> _Exercise requirements_
In the data that follows, how many lines contain the word "aparecer"? Give only that number.

Start of The data

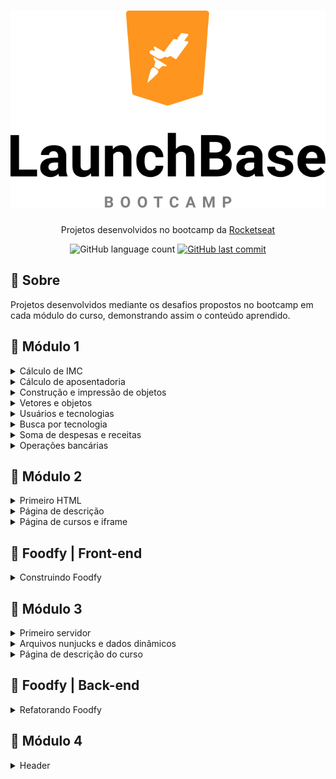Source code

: <h1 align="center">
  <img src="/Images/launchbase.svg">
</h1>

<p align="center">Projetos desenvolvidos no bootcamp da <a href="https://www.rocketseat.com.br">Rocketseat</a></p>

<p align="center">
  <img alt="GitHub language count" src="https://img.shields.io/github/languages/count/frankjrp/RocketSeat_LaunchBase">
  
  <a href="https://github.com/frankjrp/RocketSeat_LaunchBase/commits/master">
    <img alt="GitHub last commit" src="https://img.shields.io/github/last-commit/frankjrp/RocketSeat_LaunchBase">
  </a>
</p>

## 🔖 Sobre
Projetos desenvolvidos mediante os desafios propostos no bootcamp em cada módulo do curso, demonstrando assim o conteúdo aprendido.

## :rocket: Módulo 1
<details>
  <summary>Cálculo de IMC</summary>
  
  #### SOBRE
  - Crie um programa para calcular o IMC e nível de obesidade de uma pessoa.
  
  #### :computer: <a href="https://github.com/frankjrp/RocketSeat_LaunchBase/blob/master/M%C3%B3dulo_01/Desafio_01/Desafio_1-1_IMC.js">Código</a>
</details>

<details>
  <summary>Cálculo de aposentadoria</summary>
  
  #### SOBRE
  - Crie um programa para calcular a aposentadoria de uma pessoa.
  - *Obs.: Esse cálculo é fictício, dentro da aposentadoria existem muitos outros fatores para serem levados em conta.*
  
  #### :computer: <a href="https://github.com/frankjrp/RocketSeat_LaunchBase/blob/master/M%C3%B3dulo_01/Desafio_01/Desafio_1-1_Aposentadoria.js">Código</a>
</details>

<details>
  <summary>Construção e impressão de objetos</summary>
  
  #### SOBRE
  - Crie um programa que armazena dados da empresa Rocketseat dentro de um objeto chamado `empresa`.
  - Imprima em tela utilizando `console.log` o nome da empresa e seu endereço no seguinte formato:<br>
  `A empresa Rocketseat está localizada em Rua Guilherme Gembala, 260`
  
  #### :computer: <a href="https://github.com/frankjrp/RocketSeat_LaunchBase/blob/master/M%C3%B3dulo_01/Desafio_01/Desafio_1-2_Objetos.js">Código</a>
</details>

<details>
  <summary>Vetores e objetos</summary>
  
  #### SOBRE
  - Crie um programa com um objeto para armazenar dados de um programador como `nome`, `idade` e `tecnologias` que trabalha.
  - Um programador pode trabalhar com várias tecnologias, por isso armazene essas tecnologias em um array.
  - As tecnologias também devem ser objetos contendo `nome` e `especialidade`.
  - Imprima em tela o nome e especialidade da **primeira** tecnologia que o usuário utiliza no seguinte formato:<br>
  `O usuário Carlos tem 32 anos e usa a tecnologia C++ com especialidade em Desktop`
  
  #### :computer: <a href="https://github.com/frankjrp/RocketSeat_LaunchBase/blob/master/M%C3%B3dulo_01/Desafio_01/Desafio_1-2_Vetores.js">Código</a>
</details>

<details>
  <summary>Usuários e tecnologias</summary>
  
  #### SOBRE
  - Crie um programa que armazena um array de usuários (objetos), cada usuário tem um `nome` e suas `tecnologias.` (novo array)
  - Percorra a lista de usuários com uma estrutura de repetição imprimindo em tela as informações dos usuários, exemplo:<br>
  `Carlos trabalha com HTML, CSS`
  
  #### :computer: <a href="https://github.com/frankjrp/RocketSeat_LaunchBase/blob/master/M%C3%B3dulo_01/Desafio_01/Desafio_1-3_Usu%C3%A1riosTecnologias.js">Código</a>
</details>

<details>
  <summary>Busca por tecnologia</summary>
  
  #### SOBRE
  - Baseado no desafio anterior, utilize a mesma lista de usuários construída.
  - Crie uma função que recebe os dados de um objeto de usuário e retorna SE o usuário trabalha com CSS ou não. Essa função deve retornar um boolean `true/false`.
  - Percorra o array de usuários e, para cada um, verifique se o mesmo trabalha com CSS utilizando a função construída acima, se SIM, imprima em tela as informações do usuário.
  
  #### :computer: <a href="https://github.com/frankjrp/RocketSeat_LaunchBase/blob/master/M%C3%B3dulo_01/Desafio_01/Desafio_1-3_BuscaPorTecnologia.js">Código</a>
</details>

<details>
  <summary>Soma de despesas e receitas</summary>
  
  #### SOBRE
  - Crie um programa que calcula a soma de receitas e despesas de usuários e no fim retorna o saldo (`receitas - despesas`).
  - Utilize o array de usuários abaixo:<br>
  ```js
const usuarios = [
  {
    nome: "Salvio",
    receitas: [115.3, 48.7, 98.3, 14.5],
    despesas: [85.3, 13.5, 19.9]
  },
  {
    nome: "Marcio",
    receitas: [24.6, 214.3, 45.3],
    despesas: [185.3, 12.1, 120.0]
  },
  {
    nome: "Lucia",
    receitas: [9.8, 120.3, 340.2, 45.3],
    despesas: [450.2, 29.9]
  }
];
```
- Percorra o array de usuários e para cada usuário chame uma função chamada `calculaSaldo` que recebe como parâmetro as receitas e despesas do usuário.
- Crie uma segunda função que recebe como parâmetro um array de números e retorna a soma deles e use-a para calcular a soma de receitas e despesas dentro da função `calculaSaldo`.
- A função `calculaSaldo` deve utilizar a função `somaNumeros` para calcular a soma de receitas e despesas e no fim retornar o saldo do usuário, ou seja `receitas - despesas`.
- No fim exiba todos os usuários em tela, seu respectivo saldo e SE o saldo é POSITIVO ou NEGATIVO, exemplo:
```
Fulano possui saldo POSITIVO de 43.3
Sicrano possui saldo NEGATIVO de -90.3
```
  #### :computer: <a href="https://github.com/frankjrp/RocketSeat_LaunchBase/blob/master/M%C3%B3dulo_01/Desafio_01/Desafio_1-3_DespesasReceitas.js">Código</a>
</details>

<details>
  <summary>Operações bancárias</summary>
  
  #### SOBRE
  - Crie um programa para realizar operações bancárias na conta de um usuário.
  - Comece criando um objeto com o nome do usuário, suas transações e saldo.
  - As transações (transactions) devem iniciar como um array vazio `[]` e o saldo (balance) em `0` (zero).
  #### ADICIONAR TRANSAÇÕES
  - Crie uma função `createTransaction` para adicionar uma nova transação no array de transações de um usuário, essa função deve receber como parâmetro um objeto de transação que tem o seguinte formato:<br>
  ```
  {
  type: 'credit',
  value: 50.5
}
  ```
  - O `type` pode ser `credit` para créditos e `debit` para débitos da conta do usuário.
  - Quanto uma transação for do tipo `credit` ela deve também somar o valor do crédito no saldo (balance) do usuário.
  - Se for uma transação do tipo `debit` ela deve subtrair o valor do débito no saldo (balance) do usuário.
  #### RELATÓRIOS
  - Crie uma função chamada `getHigherTransactionByType` que recebe como parâmetro o tipo de transação `credit/debit`, percorre as transações do usuário e retorna o **objeto** da transação de maior valor com aquele tipo.
  - Crie uma função chamada `getAverageTransactionValue` que retorna o valor médio das transações de um usuário independente do seu tipo.
  - Crie uma função chamada `getTransactionsCount` que retorna o número de transações de cada tipo `credit/debit`, o retorno da função deve ser um objeto e seguir exatamente como o modelo apresentado abaixo:<br>
  `getTransactionsCount(); // { credit: 5, debit: 3 }`
  
  #### :computer: <a href="https://github.com/frankjrp/RocketSeat_LaunchBase/blob/master/M%C3%B3dulo_01/Desafio_01/Desafio_1-4_Opera%C3%A7%C3%B5esBanc%C3%A1rias.js">Código</a>
</details>

## :rocket: Módulo 2
<details>
  <summary>Primeiro HTML</summary>
  
  #### SOBRE
  - Criar um arquivo html que contenha um `favicon` e um header com 3 links: Comunidade, Email e Telefone.
  #### ESTILIZAÇÃO
  Você tem liberdade para escolher a estilização que preferir para esse desafio, mas alguns pontos são obrigatórios:
- Deve ser aplicado um background
- Deve ser utilizada a fonte Roboto
- O header precisa ocupar todo o espaço lateral e superior (body sem margin)
- O header precisa ter um espaçamento interno de 30px em todas as direções
- Os links devem ter um espaçamento de 30px entre si

<h1 align="center">
  <img src="/Images/desafio_2-1.PNG">
</h1>

 #### :computer: <a href="https://github.com/frankjrp/RocketSeat_LaunchBase/tree/master/M%C3%B3dulo_02/Desafio_02_1">Código</a>
</details>

<details>
  <summary>Página de descrição</summary>
  
  #### SOBRE
  - A partir do arquivo do desafio 2-1 (Primeiro HTML), adicionar um novo link no header chamado `Sobre`. Essa página deverá mostrar informações referentes a Rocketseat.
  #### INFORMAÇÕES DA PÁGINA
- Uma imagem da logo da empresa
- O nome da empresa
- Uma breve descrição da empresa
- Uma lista com as principais tecnologias utilizadas
- Links para as redes sociais da empresa (Github, Instagram e Facebook)
#### ESTILIZAÇÃO
  Você tem liberdade para escolher a estilização que preferir para esse desafio, mas alguns pontos são obrigatórios:
- A imagem deve ter uma borda e um formato circular
- Deve ser utilizada a fonte Roboto
- O nome da empresa e a imagem devem ser destacar do restante
- Os links das redes sociais devem ter alguma alteração visual quando o cursor do mouse passar por cima

<h1 align="center">
  <img src="/Images/desafio_2-2_1.PNG">
</h1>

<h1 align="center">
  <img src="/Images/desafio_2-2_2.PNG">
</h1>

#### :computer: <a href="https://github.com/frankjrp/RocketSeat_LaunchBase/tree/master/M%C3%B3dulo_02/Desafio_02_2">Código</a>
</details>

<details>
  <summary>Página de cursos e iframe</summary>
  
  #### SOBRE
  - A partir do arquivo do desafio 2-2 (Página de descrição), adicionar no header um link chamado `Conteúdos`. Essa página deve conter um grid onde devem ser mostrados os 3 principais cursos da Rocketseat: Starter, Launchbase e GoStack. Ao clicar em um dos cursos, deve ser aberta uma modal onde um iframe irá carregar as informações do curso selecionado.
  #### INFORMAÇÕES DA PÁGINA
- Título da página
- Grid com 3 colunas e 1 linha onde serão apresentados os cards dos cursos
#### INFORMAÇÕES DO CARD
- Logo do curso
- Título do curso
- Quantidade de módulos dos cursos
- Informação se o curso é gratuito ou pago
#### MODAL
- O modal deve conter um iframe que busca a página do curso (dica: basta adicionar `starter`, `launchbase` ou `gostack` ao final de `https://rocketseat.com.br/`). Além do botão de fechar o modal, é preciso implementar a funcionalidade de maximizar o modal (dica: utilize a mesma lógica implementada para fechar o `modalOverlay`, mas trabalhe com a classe `modal` e utilize o método `contains` do `classList` para verificar se o elemento está ou não com a classe `maximize`).
#### ESTILIZAÇÃO
  Você tem liberdade para escolher a estilização que preferir para esse desafio, mas alguns pontos são obrigatórios:
- Deve ser utilizado o grid para organizar os cursos
- O modal nunca deve abrir maximizado
#### NOTA
- *Além do que foi solicitado, inseri também a estilização de responsividade.*

<h1 align="center">
  <img src="/Images/desafio_2-3_1.PNG">
</h1>

<h1 align="center">
  <img src="/Images/desafio_2-3_2.PNG">
</h1>

<h1 align="center">
  <img src="/Images/desafio_2-3_3.PNG">
</h1>

<h1 align="center">
  <img src="/Images/desafio_2-3_4.PNG">
</h1>

<h1 align="center">
  <img src="/Images/responsive_1.PNG">
</h1>

<h1 align="center">
  <img src="/Images/responsive_2.PNG">
</h1>

<h1 align="center">
  <img src="/Images/responsive_3.PNG">
</h1>

<h1 align="center">
  <img src="/Images/responsive_4.PNG">
</h1>

<h1 align="center">
  <img src="/Images/responsive_5.PNG">
</h1>

#### :computer: <a href="https://github.com/frankjrp/RocketSeat_LaunchBase/tree/master/M%C3%B3dulo_02/Desafio_02_3">Código</a>
#### :clapper: [Demonstração](https://www.youtube.com/watch?v=F_Et3lP1XQY)
</details>

## :rocket: Foodfy | Front-end
<details>
  <summary>Construindo Foodfy</summary>
  
  #### SOBRE
  - Nesse desafio você vai construir um site completo para uma empresa de receitas chamada Foodfy.
  #### REGRA
  - Na página de receitas, quando o usuário clica em uma receita, um `modal` deve aparecer em tela contendo as mesmas informações da receita que ele clicou.
  
<h1 align="center">
  <img src="/Images/foodfy.PNG">
</h1>

<h1 align="center">
  <img src="/Images/foodfy_modal.PNG">
</h1>
  
  #### :computer: <a href="https://github.com/frankjrp/RocketSeat_LaunchBase/tree/master/Foodfy">Código</a>
  #### :clapper: [Demonstração](https://www.youtube.com/watch?v=JQpiUQX5tdQ)
</details>

## :rocket: Módulo 3
<details>
  <summary>Primeiro servidor</summary>
  
  #### SOBRE
  - Nesse desafio você deve criar um servidor que tenha duas rotas que devem retornar o conteúdo dos html gerados no desafio 2-3 (Páginas de Cursos e Iframe). Além disso, deve ser implementando um arquivo padrão (layout.njk) que reaproveite o código em comum entre esses dois e também um arquivo que sirva uma página de erro 404.<br>
*Erro 404 é comum aparecer em páginas da internet, quando não foi encontrado nenhum conteúdo.*
  #### ARQUIVOS HTML
  - `courses.njk`: Arquivo referente à pagina de conteúdos, deve ser servido na rota raiz.
  - `about.njk`: Arquivo referente à pagina de descrição, deve ser servido na rota /about.
  - `layout.njk`: Arquivo referente à base comum entre as páginas.
  - `not-found.njk`: Arquivo referente à pagina de erro 404, deve ser servido quando for realizada uma requisição à uma página que não existe. Esse arquivo deve ter:
  
      - Layout.njk como base
      - Ter um texto informativo sobre o erro
  #### ESTILIZAÇÃO
  - Você tem liberdade para escolher a estilização que preferir para esse desafio.
  
<h1 align="center">
  <img src="/Images/desafio_3-1_1.PNG">
</h1>

<h1 align="center">
  <img src="/Images/desafio_3-1_2.PNG">
</h1>

<h1 align="center">
  <img src="/Images/desafio_3-1_3.PNG">
</h1>

<h1 align="center">
  <img src="/Images/desafio_3-1_4.PNG">
</h1>
  
  #### :computer: <a href="https://github.com/frankjrp/RocketSeat_LaunchBase/tree/master/M%C3%B3dulo_03/Desafio_03_1">Código</a>
  #### :clapper: [Demonstração](https://www.youtube.com/watch?v=d5SEplacctU)
</details>

<details>
  <summary>Arquivos nunjucks e dados dinâmicos</summary>
  
  #### SOBRE
  - Nesse desafio você deve atualizar os arquivos com informações de cursos e descrição de forma dinâmica.
  #### ESTILIZAÇÃO
  - Você tem liberdade para escolher a estilização que preferir para esse desafio.
  #### NOTA
  - *São exatamente os mesmos layouts do desafio anterior (Primeiro servidor), porém, agora os dados são passados do back-end para o front-end de forma dinâmica.*
  
<h1 align="center">
  <img src="/Images/desafio_3-1_1.PNG">
</h1>

<h1 align="center">
  <img src="/Images/desafio_3-1_2.PNG">
</h1>

<h1 align="center">
  <img src="/Images/desafio_3-1_3.PNG">
</h1>

<h1 align="center">
  <img src="/Images/desafio_3-1_4.PNG">
</h1>
  
  #### :computer: <a href="https://github.com/frankjrp/RocketSeat_LaunchBase/tree/master/M%C3%B3dulo_03/Desafio_03_2">Código</a>
</details>

<details>
  <summary>Página de descrição do curso</summary>
  
  #### SOBRE
  - Nesse desafio você deve criar uma página de descrição do curso que deve ser chamada no lugar da modal quando o usuário clicar no card do curso.
  #### ROTA
  - A rota também será a `/courses`, porém o id do curso será passado via route params (ex.: `/courses/id_do_curso`).
  #### INFORMAÇÕES
  - Layout padrão
  - Card do curso
  - Link que redireciona para a página do curso
  #### ESTILIZAÇÃO
  - Você tem liberdade para escolher a estilização que preferir para esse desafio.
  
<h1 align="center">
  <img src="/Images/desafio_3-1_1.PNG">
</h1>

<h1 align="center">
  <img src="/Images/desafio_3-3.PNG">
</h1>

<h1 align="center">
  <img src="/Images/desafio_3-3_2.PNG">
</h1>
  
  #### :computer: <a href="https://github.com/frankjrp/RocketSeat_LaunchBase/tree/master/M%C3%B3dulo_03/Desafio_03_3">Código</a>
  #### :clapper: [Demonstração](https://www.youtube.com/watch?v=-D_UMwXDKLU)
</details>

## :rocket: Foodfy | Back-end
<details>
  <summary>Refatorando Foodfy</summary>
  
  #### SOBRE
  - Nesse desafio você irá refatorar, ou seja, reescrever algumas partes, do seu código do desafio anterior, o Foodfy.
  - Até esse módulo não conhecíamos sobre back-end, ou seja, todos dados da nossa página ficavam no próprio front-end (arquivos HTML).
  - Agora que conhecemos sobre Node.js vamos tornar a exibição dos dados mais dinâmica.
  #### ARQUIVO DE DADOS
  - Crie um arquivo `data.js` na raiz do seu projeto com o conteúdo de [link](https://github.com/Rocketseat/bootcamp-launchbase-desafios-03/blob/master/assets/data.js).
  #### ALTERAÇÕES NO PROJETO
  - Use os dados das receitas contidos no arquivo `data.js` para a página de listagem de receitas e para a home.
  - Na home, liste as 6 primeiras receitas.
  - Na listagem, liste todas receitas do arquivo.
  - *Obs.: Você precisará converter seu projeto em um projeto Node.js usando Nunjucks para mostrar cada página.*
  #### DETALHE DA RECEITA
  - Ao clicar em uma receita, agora o usuário deve ser redirecionado para uma nova página contendo todas as informações da receita como ingredientes, modo de preparo e informações adicionais (todas essas informações estão contidas no arquivo `data.js`).
  - Na página de listagem não é mais necessário abrir o modal como tínhamos no desafio anterior do Foodfy.
  - *Obs.: A página do detalhe da receita precisa buscar no arquivo `data.js` apenas a receita desejada pelo usuário, por isso você usará de parâmetros na rota dessa página, por exemplo: `http://localhost:3000/recipes/3`, nesse caso estaríamos acessando os detalhes da receita com índice 3 no array de receitas (`recipes[3]`).*
  #### AÇÃO DE MOSTRAR/ESCONDER
  - Dentro da página do detalhe da receita, em cada seção "Ingredientes", "Modo de preparo" e "Informações adicionais" há um botão `Mostrar` ou `Esconder` que ao ser clicado deve mostrar ou esconder o texto abaixo do título baseado em seu estado de visibilidade.
  
<h1 align="center">
  <img src="/Images/foodfy_refatorado_1.PNG">
</h1>

<h1 align="center">
  <img src="/Images/foodfy_refatorado_2.PNG">
</h1>

<h1 align="center">
  <img src="/Images/foodfy_refatorado_3.PNG">
</h1>

<h1 align="center">
  <img src="/Images/foodfy_refatorado_4.PNG">
</h1>

<h1 align="center">
  <img src="/Images/foodfy_refatorado_5.PNG">
</h1>
  
  #### :computer: <a href="https://github.com/frankjrp/RocketSeat_LaunchBase/tree/master/Foodfy_Refatorado">Código</a>
  #### :clapper: [Demonstração](https://www.youtube.com/watch?v=mwzbzur2Snw)
</details>

## :rocket: Módulo 4
<details>
  <summary>Header</summary>
  
  #### SOBRE
  - Esse é o primeiro desafio da sequência de criação de um site de aulas particulares. A ideia é que você aplique, em pequenas doses, os conhecimentos aprendidos nas aulas. Nessa primeira etapa, você deve criar um header com dois links: `Teachers` e `Students`.
  #### ESTILIZAÇÃO
  Você tem liberdade para escolher a estilização que preferir para esse desafio, mas alguns pontos são obrigatórios:
- Deve ser aplicado um background
- Deve ser utilizada a fonte Roboto
- Utilize o conceito de `box-sizing` e o seletor `+` para centralizar os seus links
- Utilize o `after` e o `transition` para aplicar um efeito visual nos links quando o mouse passar por cima

<h1 align="center">
  <img src="/Images/desafio_4-1_1.PNG">
</h1>

<h1 align="center">
  <img src="/Images/desafio_4-1_2.PNG">
</h1>
  
  #### :computer: <a href="https://github.com/frankjrp/RocketSeat_LaunchBase/tree/master/M%C3%B3dulo_04/Desafio_04_1">Código</a>
  #### :clapper: [Demonstração](https://www.youtube.com/watch?v=hmFB_k5huhA)
</details>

End of The data

> _Reply to the task_
2